What is expected: From the line with "8. Since you" to the line with "# Цель работы", retype each line exactly as it stands in the records below, but skip the pictures.

*** Entries shown Section Begins ***

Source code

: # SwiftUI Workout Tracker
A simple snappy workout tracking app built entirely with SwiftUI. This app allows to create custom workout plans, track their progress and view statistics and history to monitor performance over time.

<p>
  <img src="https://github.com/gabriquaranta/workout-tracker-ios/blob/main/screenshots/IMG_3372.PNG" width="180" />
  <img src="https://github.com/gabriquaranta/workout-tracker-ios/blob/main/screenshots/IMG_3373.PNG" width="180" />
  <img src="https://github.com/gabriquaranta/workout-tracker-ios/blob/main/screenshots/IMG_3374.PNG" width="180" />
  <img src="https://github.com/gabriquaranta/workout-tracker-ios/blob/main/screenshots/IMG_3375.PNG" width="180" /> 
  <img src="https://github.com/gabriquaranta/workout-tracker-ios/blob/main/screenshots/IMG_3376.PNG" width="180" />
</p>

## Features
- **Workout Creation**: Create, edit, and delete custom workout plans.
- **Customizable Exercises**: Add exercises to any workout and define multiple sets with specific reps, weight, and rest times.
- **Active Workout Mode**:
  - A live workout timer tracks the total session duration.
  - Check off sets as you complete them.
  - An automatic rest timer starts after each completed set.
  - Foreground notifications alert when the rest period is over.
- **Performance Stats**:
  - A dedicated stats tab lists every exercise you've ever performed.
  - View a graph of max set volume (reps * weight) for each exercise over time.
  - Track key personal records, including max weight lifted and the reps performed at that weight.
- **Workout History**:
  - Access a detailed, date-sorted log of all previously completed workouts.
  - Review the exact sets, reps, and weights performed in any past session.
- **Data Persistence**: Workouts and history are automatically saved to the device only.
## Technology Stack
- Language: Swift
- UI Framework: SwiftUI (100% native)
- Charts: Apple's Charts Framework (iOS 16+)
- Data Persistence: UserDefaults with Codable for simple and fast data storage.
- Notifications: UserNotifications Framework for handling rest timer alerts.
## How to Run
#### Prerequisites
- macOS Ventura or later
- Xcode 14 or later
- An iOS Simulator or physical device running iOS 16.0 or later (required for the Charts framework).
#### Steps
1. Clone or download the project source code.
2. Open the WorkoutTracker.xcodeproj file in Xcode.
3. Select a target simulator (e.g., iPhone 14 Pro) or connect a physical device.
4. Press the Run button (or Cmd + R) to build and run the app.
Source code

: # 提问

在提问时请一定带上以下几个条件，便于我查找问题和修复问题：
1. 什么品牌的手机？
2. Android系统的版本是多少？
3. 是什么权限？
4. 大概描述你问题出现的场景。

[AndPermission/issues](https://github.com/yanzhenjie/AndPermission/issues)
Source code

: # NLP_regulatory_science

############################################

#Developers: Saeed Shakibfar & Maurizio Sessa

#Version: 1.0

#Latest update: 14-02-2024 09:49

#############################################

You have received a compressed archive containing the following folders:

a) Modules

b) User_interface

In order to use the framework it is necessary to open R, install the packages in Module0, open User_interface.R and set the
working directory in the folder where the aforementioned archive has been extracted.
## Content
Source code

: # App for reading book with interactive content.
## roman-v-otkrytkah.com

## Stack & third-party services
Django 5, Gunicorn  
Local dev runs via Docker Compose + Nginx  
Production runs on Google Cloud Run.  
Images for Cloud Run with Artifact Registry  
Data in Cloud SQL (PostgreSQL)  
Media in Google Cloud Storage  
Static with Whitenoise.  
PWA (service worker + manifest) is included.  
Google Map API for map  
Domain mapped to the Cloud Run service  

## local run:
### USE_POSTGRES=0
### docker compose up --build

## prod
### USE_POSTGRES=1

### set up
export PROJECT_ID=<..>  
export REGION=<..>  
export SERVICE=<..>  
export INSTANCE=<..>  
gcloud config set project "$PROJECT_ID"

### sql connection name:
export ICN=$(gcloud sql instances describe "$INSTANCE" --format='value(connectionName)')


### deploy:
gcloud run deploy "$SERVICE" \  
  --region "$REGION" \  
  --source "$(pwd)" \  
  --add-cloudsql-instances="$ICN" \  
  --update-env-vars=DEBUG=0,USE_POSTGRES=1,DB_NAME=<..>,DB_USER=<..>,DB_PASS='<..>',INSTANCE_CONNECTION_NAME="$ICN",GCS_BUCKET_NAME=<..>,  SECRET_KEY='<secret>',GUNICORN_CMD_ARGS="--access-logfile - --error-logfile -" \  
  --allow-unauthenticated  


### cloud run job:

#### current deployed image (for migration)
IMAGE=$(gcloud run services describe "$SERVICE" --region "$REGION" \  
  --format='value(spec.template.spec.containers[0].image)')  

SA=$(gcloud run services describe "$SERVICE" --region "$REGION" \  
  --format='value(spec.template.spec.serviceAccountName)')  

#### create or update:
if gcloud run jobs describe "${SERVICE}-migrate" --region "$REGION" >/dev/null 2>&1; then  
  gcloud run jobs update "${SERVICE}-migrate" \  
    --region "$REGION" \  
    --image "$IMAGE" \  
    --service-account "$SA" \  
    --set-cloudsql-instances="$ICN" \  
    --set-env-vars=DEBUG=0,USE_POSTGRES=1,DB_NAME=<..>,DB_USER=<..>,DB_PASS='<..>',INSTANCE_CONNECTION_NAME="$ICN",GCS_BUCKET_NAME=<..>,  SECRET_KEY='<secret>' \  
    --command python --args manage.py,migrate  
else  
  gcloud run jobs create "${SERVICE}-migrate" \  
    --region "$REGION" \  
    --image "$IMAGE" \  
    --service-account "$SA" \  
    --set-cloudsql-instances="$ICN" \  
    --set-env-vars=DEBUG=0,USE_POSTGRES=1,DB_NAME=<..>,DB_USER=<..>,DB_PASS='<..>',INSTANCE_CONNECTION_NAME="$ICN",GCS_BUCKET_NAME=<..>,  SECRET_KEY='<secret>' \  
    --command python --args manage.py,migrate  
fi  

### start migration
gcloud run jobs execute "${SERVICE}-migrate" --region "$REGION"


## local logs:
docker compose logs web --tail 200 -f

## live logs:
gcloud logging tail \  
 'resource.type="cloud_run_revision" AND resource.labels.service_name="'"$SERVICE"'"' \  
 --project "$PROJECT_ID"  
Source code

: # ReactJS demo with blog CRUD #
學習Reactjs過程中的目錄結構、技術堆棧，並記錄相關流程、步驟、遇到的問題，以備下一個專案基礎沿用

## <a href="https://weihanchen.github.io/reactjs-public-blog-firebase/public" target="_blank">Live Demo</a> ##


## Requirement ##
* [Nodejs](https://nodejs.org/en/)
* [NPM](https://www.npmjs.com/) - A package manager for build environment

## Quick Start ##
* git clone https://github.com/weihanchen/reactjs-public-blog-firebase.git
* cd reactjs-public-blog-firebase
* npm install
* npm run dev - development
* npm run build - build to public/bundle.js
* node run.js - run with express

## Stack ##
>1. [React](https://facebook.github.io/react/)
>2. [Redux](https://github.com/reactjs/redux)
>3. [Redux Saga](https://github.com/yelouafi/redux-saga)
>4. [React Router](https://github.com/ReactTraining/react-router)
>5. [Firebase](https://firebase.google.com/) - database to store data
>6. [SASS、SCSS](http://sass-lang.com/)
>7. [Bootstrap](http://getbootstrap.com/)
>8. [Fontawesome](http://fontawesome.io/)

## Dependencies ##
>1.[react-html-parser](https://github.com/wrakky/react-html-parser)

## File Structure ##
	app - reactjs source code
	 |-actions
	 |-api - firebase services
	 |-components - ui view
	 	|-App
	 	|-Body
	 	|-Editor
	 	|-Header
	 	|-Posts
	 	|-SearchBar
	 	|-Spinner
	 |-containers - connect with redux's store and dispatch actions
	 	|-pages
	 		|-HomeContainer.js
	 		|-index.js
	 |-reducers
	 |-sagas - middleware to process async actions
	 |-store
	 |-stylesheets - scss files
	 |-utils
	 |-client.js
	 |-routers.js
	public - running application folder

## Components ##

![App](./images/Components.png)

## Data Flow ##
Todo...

*** Entries shown Section Ends ***
*** Entries shown Section Begins ***

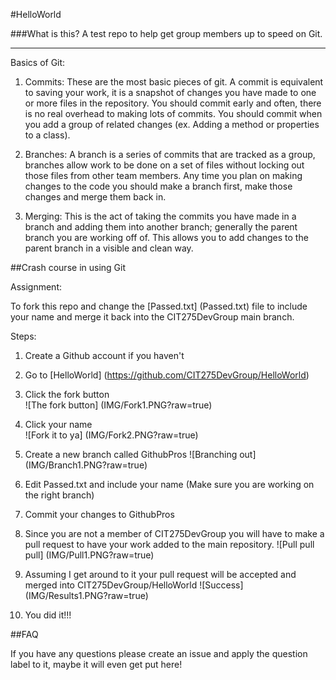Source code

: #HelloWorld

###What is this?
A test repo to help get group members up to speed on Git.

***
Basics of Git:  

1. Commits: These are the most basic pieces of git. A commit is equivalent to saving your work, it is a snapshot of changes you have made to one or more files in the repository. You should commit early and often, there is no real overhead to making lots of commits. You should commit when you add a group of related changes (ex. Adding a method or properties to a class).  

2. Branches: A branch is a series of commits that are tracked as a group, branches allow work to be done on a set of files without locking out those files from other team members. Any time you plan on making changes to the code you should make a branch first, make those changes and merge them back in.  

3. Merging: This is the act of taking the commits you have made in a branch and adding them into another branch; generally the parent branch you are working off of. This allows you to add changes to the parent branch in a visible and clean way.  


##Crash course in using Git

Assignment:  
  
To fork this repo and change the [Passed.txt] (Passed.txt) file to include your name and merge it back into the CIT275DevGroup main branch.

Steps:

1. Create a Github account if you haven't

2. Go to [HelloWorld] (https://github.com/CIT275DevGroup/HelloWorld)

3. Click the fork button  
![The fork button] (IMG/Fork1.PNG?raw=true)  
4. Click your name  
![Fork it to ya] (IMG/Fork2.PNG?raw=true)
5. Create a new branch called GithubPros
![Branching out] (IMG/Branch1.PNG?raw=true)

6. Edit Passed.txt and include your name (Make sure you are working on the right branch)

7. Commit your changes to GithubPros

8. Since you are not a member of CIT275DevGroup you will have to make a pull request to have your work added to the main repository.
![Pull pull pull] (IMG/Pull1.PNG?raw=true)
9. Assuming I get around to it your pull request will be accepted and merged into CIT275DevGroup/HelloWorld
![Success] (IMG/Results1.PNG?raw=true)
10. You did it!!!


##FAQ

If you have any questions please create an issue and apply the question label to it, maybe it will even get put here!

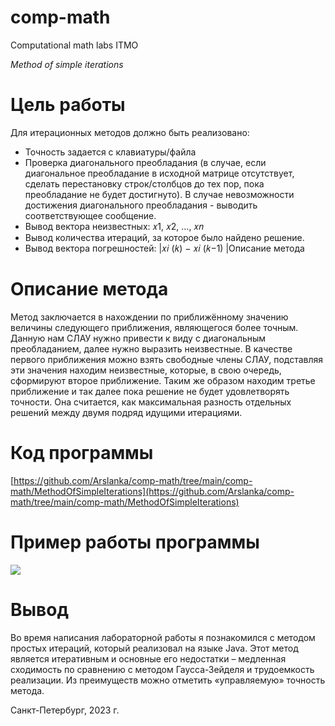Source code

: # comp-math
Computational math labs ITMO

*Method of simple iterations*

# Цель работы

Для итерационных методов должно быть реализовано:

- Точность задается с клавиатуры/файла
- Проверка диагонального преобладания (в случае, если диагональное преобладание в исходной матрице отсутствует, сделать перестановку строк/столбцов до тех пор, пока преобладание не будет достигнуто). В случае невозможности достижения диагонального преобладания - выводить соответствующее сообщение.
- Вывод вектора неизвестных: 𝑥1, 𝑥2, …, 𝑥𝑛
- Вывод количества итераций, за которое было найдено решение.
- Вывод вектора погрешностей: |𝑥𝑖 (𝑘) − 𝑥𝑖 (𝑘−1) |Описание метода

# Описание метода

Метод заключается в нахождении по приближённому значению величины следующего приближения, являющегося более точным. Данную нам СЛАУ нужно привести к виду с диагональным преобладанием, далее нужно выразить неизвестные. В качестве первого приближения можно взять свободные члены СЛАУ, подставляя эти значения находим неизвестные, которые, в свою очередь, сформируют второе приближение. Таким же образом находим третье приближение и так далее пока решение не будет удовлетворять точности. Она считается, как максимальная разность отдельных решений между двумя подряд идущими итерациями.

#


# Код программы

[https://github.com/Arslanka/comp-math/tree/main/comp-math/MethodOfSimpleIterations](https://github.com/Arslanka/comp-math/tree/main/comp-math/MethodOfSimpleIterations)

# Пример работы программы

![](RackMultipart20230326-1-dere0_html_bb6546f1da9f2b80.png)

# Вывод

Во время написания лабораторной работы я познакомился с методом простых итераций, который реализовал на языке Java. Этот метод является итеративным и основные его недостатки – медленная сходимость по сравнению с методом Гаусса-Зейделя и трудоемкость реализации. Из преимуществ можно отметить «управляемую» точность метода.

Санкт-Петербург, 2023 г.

*** Entries shown Section Ends ***

Task response:
8. Since you are not a member of CIT275DevGroup you will have to make a pull request to have your work added to the main repository.
![Pull pull pull] (IMG/Pull1.PNG?raw=true)
9. Assuming I get around to it your pull request will be accepted and merged into CIT275DevGroup/HelloWorld
![Success] (IMG/Results1.PNG?raw=true)
10. You did it!!!


##FAQ

If you have any questions please create an issue and apply the question label to it, maybe it will even get put here!

Source code

: # comp-math
Computational math labs ITMO

*Method of simple iterations*

# Цель работы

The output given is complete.